# TASK DIRECTIONS
Restate the whole of the data below word for word, skipping the images.

(Dataset items)
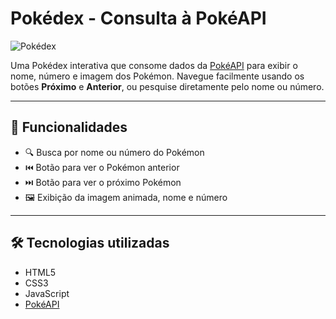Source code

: # Pokédex - Consulta à PokéAPI

![Pokédex](.![image](https://github.com/user-attachments/assets/15cffcef-80b8-4c33-b301-9fe92da162a0))

Uma Pokédex interativa que consome dados da [PokéAPI](https://pokeapi.co/) para exibir o nome, número e imagem dos Pokémon. Navegue facilmente usando os botões **Próximo** e **Anterior**, ou pesquise diretamente pelo nome ou número.

---

## 🚀 Funcionalidades

- 🔍 Busca por nome ou número do Pokémon
- ⏮️ Botão para ver o Pokémon anterior
- ⏭️ Botão para ver o próximo Pokémon
- 🖼️ Exibição da imagem animada, nome e número

---

## 🛠️ Tecnologias utilizadas

- HTML5
- CSS3
- JavaScript
- [PokéAPI](https://pokeapi.co/)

# ANSWER TO THE EXERCISE
Source code

: # Pokédex - Consulta à PokéAPI

![Pokédex](.![image](https://github.com/user-attachments/assets/15cffcef-80b8-4c33-b301-9fe92da162a0))

Uma Pokédex interativa que consome dados da [PokéAPI](https://pokeapi.co/) para exibir o nome, número e imagem dos Pokémon. Navegue facilmente usando os botões **Próximo** e **Anterior**, ou pesquise diretamente pelo nome ou número.

---

## 🚀 Funcionalidades

- 🔍 Busca por nome ou número do Pokémon
- ⏮️ Botão para ver o Pokémon anterior
- ⏭️ Botão para ver o próximo Pokémon
- 🖼️ Exibição da imagem animada, nome e número

---

## 🛠️ Tecnologias utilizadas

- HTML5
- CSS3
- JavaScript
- [PokéAPI](https://pokeapi.co/)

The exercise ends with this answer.